A Bacia do Piracicaba, da qual faz parte o Atibaia, fornece 408 metros cúbicos por habitante por ano. Já a do Alto Tietê disponibiliza 201 metros cúbicos de água por habitante por ano. Ambas abastecem o sistema Cantareira.

A ONU classifica como adequado o volume de 2.500 metros cúbicos de água por habitante por ano.

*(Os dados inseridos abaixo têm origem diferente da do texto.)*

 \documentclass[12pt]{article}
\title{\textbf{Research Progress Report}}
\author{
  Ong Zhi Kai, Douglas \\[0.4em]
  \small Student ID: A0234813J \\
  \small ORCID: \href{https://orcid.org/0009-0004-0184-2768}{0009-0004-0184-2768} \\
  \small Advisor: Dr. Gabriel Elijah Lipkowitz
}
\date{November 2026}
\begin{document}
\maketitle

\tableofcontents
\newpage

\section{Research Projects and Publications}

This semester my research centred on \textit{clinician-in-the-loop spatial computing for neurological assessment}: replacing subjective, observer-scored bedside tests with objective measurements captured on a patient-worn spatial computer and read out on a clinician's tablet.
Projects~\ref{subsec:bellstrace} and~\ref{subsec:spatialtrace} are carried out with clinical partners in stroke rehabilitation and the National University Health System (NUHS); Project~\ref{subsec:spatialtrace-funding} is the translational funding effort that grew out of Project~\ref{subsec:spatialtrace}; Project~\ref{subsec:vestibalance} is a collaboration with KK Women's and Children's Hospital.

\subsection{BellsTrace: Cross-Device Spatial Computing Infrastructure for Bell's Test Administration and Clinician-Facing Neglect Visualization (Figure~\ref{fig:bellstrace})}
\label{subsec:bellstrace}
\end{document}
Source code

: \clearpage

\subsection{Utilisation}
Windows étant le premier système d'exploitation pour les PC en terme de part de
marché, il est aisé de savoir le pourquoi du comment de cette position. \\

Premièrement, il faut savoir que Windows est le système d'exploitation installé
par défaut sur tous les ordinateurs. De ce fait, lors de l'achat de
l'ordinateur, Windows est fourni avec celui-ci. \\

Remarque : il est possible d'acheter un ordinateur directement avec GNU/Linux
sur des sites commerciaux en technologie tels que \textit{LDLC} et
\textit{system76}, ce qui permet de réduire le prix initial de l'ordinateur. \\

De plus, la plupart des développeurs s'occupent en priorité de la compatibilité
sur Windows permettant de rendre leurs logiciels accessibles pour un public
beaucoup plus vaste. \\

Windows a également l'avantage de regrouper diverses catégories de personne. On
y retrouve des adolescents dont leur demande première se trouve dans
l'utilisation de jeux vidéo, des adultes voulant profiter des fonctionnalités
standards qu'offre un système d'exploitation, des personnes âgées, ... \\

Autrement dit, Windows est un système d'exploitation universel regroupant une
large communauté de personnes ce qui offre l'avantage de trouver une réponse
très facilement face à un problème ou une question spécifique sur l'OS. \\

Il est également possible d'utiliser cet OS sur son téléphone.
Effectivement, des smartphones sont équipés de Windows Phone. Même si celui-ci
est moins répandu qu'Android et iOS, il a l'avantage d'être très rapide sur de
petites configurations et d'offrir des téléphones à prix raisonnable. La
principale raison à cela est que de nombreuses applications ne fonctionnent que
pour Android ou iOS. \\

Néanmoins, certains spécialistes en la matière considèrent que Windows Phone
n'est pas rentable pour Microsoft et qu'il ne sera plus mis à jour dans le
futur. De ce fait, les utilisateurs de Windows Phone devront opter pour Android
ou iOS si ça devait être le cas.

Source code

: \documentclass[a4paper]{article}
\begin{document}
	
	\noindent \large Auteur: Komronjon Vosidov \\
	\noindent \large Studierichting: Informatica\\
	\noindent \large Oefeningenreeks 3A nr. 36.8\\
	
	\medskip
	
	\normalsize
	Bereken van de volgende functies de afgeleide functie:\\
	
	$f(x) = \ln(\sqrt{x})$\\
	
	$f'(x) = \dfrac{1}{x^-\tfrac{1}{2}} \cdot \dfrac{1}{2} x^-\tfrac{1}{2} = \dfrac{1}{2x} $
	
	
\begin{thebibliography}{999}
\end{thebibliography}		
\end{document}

Nível abaixo de 1.500 metros cúbicos já é considerado crítico pelo organismo internacional.

Soluções – Para tentar reverter o quadro, segundo os especialistas, são necessárias ações que visem a preservação de áreas de proteção ambiental em torno das bacias hidrográficas localizadas na macrometrópole paulista; proteger de forma efetiva as áreas de mananciais; enfrentar a crise habitacional, já que muitos assentamentos são localizadas em áreas de proteção; reorganizar o processo de saneamento básico e de distribuição de água; cobrar por meio de leis que as indústrias reutilizem a agua em seus processos de produção.

“A gente precisa aproveitar o tema de uma forma positiva, ou seja, questionar porque uma crise deste porte, na maior cidade do Brasil, recebe um tratamento absolutamente ridículo do governo do estado”, afirma o diretor de políticas públicas do Greenpeace Sérgio Leitão.